Required work: Please state how many lines of the data contain "PawelVoitovitch". The number by itself is enough.

*** Block opens ***

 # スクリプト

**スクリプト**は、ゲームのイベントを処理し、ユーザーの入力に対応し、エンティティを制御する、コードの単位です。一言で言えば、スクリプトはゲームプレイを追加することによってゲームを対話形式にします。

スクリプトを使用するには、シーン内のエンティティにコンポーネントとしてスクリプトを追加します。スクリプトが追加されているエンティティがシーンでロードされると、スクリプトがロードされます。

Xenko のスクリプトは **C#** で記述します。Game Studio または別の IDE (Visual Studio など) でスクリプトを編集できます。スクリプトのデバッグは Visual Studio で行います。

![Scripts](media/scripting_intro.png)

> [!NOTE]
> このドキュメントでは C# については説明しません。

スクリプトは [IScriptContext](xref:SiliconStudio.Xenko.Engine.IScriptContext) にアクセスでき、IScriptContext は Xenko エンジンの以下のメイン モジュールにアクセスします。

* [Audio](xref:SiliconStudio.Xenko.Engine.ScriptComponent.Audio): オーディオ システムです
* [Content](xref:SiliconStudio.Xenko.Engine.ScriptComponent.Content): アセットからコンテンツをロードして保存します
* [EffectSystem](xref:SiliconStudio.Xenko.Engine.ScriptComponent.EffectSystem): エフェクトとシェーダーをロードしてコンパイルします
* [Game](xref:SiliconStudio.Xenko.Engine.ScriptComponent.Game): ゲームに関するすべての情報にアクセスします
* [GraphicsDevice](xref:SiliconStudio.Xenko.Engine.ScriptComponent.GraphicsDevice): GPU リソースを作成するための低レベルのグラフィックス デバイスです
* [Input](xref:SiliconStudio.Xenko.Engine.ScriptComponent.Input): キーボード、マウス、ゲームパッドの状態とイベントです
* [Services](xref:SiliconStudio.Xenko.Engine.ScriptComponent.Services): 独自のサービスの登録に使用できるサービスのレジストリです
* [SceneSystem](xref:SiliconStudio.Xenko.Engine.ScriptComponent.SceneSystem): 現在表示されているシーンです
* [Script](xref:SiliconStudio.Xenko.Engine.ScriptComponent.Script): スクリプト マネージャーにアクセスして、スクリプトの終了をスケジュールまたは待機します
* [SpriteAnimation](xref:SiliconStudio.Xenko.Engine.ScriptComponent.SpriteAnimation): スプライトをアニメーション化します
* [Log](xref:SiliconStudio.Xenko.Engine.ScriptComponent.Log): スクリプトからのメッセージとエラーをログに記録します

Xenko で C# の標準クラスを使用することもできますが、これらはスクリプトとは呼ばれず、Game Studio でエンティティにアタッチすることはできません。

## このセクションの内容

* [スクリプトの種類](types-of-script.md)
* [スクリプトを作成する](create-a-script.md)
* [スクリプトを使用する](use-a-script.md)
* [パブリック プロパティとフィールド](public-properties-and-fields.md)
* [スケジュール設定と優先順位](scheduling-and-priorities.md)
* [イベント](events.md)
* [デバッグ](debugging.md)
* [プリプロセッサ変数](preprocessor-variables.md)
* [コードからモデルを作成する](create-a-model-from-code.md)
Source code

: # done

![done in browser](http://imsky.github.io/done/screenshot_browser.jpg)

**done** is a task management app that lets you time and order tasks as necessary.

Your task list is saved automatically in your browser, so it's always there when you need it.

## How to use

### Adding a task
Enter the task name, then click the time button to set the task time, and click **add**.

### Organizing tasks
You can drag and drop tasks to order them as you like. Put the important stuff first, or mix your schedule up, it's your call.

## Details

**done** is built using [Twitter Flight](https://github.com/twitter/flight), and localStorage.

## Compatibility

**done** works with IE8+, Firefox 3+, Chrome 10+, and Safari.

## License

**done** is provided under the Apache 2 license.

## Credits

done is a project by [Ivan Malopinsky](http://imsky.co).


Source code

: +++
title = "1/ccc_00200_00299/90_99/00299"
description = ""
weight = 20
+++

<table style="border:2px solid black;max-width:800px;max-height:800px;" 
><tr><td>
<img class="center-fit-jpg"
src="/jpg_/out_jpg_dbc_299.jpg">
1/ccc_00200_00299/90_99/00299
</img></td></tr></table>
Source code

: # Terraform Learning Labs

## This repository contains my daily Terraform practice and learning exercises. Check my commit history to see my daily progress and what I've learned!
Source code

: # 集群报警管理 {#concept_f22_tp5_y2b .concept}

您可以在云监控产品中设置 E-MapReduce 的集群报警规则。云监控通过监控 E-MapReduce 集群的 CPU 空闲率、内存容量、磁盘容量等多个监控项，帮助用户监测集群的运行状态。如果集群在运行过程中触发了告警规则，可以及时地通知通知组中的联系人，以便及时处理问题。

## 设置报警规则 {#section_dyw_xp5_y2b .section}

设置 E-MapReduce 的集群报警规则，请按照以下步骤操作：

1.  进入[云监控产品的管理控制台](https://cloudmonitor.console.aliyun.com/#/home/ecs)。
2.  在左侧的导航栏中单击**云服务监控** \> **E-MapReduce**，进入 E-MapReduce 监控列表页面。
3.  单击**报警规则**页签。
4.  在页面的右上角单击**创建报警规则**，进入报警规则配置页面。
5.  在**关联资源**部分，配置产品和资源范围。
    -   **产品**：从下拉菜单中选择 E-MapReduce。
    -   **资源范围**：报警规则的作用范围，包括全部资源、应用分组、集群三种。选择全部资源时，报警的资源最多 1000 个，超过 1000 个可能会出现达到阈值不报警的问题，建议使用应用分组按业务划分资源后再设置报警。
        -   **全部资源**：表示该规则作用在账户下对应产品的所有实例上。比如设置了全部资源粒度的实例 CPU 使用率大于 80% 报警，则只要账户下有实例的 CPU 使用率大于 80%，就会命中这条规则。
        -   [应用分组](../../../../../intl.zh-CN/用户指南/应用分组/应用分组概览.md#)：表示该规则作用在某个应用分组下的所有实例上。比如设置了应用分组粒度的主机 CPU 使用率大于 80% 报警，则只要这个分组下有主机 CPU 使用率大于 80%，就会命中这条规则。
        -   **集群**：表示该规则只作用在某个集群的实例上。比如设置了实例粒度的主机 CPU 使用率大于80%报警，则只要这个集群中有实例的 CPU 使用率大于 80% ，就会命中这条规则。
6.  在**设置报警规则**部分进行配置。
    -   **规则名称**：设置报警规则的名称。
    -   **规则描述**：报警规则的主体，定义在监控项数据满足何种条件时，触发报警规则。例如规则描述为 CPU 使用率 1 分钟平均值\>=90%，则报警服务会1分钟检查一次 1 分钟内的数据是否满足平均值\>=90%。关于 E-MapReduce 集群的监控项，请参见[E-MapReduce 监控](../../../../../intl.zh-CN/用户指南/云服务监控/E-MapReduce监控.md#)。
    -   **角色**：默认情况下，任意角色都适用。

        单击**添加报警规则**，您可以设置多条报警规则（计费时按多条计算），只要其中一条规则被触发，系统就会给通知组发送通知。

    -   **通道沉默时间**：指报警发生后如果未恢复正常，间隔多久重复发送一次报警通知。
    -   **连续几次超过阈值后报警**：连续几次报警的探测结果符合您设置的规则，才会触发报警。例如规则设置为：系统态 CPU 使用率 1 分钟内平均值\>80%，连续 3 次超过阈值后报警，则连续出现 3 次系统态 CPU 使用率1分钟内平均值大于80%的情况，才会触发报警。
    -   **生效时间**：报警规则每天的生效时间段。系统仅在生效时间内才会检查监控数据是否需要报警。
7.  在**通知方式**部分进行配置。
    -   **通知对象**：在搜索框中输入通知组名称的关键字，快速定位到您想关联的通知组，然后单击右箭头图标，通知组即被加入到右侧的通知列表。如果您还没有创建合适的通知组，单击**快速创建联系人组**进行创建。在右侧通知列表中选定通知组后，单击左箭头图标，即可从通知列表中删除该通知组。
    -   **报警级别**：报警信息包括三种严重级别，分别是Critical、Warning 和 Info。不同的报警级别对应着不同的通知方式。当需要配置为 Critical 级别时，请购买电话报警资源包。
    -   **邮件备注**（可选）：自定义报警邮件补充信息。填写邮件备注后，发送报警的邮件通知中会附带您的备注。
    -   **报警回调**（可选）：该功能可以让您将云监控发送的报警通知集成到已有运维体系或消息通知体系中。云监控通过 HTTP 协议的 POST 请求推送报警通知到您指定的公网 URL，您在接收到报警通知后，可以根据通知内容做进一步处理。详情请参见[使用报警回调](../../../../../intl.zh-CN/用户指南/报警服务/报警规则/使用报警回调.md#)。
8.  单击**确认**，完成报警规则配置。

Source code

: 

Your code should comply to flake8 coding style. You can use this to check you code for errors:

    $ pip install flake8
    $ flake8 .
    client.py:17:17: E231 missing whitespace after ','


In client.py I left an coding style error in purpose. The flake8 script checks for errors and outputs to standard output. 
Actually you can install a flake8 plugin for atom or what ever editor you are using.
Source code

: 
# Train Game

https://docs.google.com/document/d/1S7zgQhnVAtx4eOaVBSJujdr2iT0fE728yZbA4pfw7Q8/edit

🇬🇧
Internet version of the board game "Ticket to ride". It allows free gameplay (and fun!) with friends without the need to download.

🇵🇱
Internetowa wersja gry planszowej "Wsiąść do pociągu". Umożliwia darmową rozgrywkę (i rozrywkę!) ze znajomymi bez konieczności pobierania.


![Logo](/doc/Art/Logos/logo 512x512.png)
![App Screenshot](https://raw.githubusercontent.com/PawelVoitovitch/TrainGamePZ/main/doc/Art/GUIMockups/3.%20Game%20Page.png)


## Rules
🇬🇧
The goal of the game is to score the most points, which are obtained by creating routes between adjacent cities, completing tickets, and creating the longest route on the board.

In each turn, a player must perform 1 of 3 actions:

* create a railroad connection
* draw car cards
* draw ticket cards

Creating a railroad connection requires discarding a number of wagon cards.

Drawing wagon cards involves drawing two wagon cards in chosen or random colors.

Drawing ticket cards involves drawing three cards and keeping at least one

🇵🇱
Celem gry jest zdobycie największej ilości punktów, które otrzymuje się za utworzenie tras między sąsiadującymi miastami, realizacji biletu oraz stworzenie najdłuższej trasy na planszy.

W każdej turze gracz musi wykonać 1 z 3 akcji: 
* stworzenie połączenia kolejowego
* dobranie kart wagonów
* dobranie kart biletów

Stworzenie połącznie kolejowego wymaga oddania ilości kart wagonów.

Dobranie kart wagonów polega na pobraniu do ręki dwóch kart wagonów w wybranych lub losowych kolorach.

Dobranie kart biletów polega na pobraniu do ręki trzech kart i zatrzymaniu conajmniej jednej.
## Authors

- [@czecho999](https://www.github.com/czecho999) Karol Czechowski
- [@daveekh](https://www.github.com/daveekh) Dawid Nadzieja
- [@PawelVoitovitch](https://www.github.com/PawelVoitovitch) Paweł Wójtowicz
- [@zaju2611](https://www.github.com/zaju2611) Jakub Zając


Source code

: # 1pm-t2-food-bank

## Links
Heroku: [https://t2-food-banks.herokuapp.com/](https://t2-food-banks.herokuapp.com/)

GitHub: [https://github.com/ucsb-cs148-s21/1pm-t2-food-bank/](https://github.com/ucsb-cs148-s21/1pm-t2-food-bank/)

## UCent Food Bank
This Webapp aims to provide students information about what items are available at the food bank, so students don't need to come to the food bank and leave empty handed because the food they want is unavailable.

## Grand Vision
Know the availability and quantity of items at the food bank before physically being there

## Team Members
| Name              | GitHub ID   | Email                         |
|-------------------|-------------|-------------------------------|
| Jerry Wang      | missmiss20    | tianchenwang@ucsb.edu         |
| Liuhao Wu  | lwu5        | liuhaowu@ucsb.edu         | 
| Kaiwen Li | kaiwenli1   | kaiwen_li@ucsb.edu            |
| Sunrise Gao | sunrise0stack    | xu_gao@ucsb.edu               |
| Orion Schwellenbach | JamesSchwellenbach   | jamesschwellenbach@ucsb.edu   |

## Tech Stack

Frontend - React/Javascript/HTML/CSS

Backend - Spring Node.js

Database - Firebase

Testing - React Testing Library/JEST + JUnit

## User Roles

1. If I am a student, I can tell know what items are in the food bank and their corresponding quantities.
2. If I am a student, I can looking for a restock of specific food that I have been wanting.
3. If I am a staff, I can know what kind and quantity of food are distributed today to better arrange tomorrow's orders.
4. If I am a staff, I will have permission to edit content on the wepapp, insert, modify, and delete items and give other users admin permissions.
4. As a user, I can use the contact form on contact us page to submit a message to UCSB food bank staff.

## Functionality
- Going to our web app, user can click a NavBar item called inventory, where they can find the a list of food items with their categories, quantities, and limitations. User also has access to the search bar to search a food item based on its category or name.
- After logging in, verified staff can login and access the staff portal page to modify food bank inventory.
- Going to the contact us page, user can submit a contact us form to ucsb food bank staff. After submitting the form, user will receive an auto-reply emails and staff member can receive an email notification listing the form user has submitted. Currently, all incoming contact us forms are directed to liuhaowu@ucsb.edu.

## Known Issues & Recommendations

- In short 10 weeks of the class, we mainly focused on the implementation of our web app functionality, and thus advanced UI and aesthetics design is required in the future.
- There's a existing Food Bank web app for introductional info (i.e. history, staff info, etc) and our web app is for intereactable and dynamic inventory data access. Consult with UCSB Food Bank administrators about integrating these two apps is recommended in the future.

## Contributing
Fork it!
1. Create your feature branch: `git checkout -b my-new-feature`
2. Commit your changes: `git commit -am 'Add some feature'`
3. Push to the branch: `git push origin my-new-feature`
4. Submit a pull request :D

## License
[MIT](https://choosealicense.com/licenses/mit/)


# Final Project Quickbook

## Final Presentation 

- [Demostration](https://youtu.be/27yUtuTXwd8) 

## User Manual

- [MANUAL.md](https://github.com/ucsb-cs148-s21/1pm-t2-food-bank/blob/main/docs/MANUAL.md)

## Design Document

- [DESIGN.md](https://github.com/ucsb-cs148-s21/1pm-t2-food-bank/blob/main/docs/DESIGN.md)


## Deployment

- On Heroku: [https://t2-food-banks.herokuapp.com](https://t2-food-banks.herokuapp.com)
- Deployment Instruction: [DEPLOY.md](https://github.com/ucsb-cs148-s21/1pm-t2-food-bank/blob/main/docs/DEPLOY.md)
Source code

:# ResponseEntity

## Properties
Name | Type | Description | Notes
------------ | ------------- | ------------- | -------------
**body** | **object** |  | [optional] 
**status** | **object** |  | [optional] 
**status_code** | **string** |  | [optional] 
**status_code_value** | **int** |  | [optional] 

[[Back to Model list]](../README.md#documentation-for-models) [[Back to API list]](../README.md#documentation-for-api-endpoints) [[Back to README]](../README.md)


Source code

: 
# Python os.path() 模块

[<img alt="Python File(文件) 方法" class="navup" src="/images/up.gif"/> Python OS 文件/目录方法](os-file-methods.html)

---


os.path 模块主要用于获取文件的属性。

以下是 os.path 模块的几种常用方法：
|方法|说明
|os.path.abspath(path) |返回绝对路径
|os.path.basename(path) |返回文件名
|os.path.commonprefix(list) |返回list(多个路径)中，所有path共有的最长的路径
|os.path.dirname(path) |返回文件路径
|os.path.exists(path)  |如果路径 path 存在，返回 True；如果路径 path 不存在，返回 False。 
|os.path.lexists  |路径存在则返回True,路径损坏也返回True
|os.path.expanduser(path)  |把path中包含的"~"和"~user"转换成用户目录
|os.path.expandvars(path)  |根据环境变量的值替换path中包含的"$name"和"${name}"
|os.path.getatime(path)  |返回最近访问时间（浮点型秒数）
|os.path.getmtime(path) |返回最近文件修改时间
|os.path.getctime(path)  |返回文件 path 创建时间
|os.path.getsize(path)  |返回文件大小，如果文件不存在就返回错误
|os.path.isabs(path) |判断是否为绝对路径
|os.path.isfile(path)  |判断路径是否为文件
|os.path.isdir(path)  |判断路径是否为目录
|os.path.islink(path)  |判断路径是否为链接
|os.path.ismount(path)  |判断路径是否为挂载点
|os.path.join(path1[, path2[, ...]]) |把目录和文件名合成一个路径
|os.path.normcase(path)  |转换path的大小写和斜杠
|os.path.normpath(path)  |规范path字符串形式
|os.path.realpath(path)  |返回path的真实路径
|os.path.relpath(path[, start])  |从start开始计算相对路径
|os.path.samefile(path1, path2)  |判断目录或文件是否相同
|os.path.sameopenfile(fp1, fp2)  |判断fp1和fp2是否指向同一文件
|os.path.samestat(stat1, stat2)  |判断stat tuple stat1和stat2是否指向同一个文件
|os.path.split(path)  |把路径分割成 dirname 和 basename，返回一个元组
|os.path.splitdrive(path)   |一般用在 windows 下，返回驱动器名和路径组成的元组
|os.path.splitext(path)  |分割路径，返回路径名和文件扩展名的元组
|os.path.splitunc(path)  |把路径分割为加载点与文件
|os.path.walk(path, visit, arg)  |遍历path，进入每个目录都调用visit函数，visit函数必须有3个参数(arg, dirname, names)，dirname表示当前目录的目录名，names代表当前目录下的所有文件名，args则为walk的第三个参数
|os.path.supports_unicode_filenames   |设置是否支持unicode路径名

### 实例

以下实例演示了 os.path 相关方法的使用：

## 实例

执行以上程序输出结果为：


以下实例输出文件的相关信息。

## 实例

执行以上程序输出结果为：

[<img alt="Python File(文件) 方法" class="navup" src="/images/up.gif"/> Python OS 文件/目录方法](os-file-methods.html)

*** Block closes ***

Exercise output: 2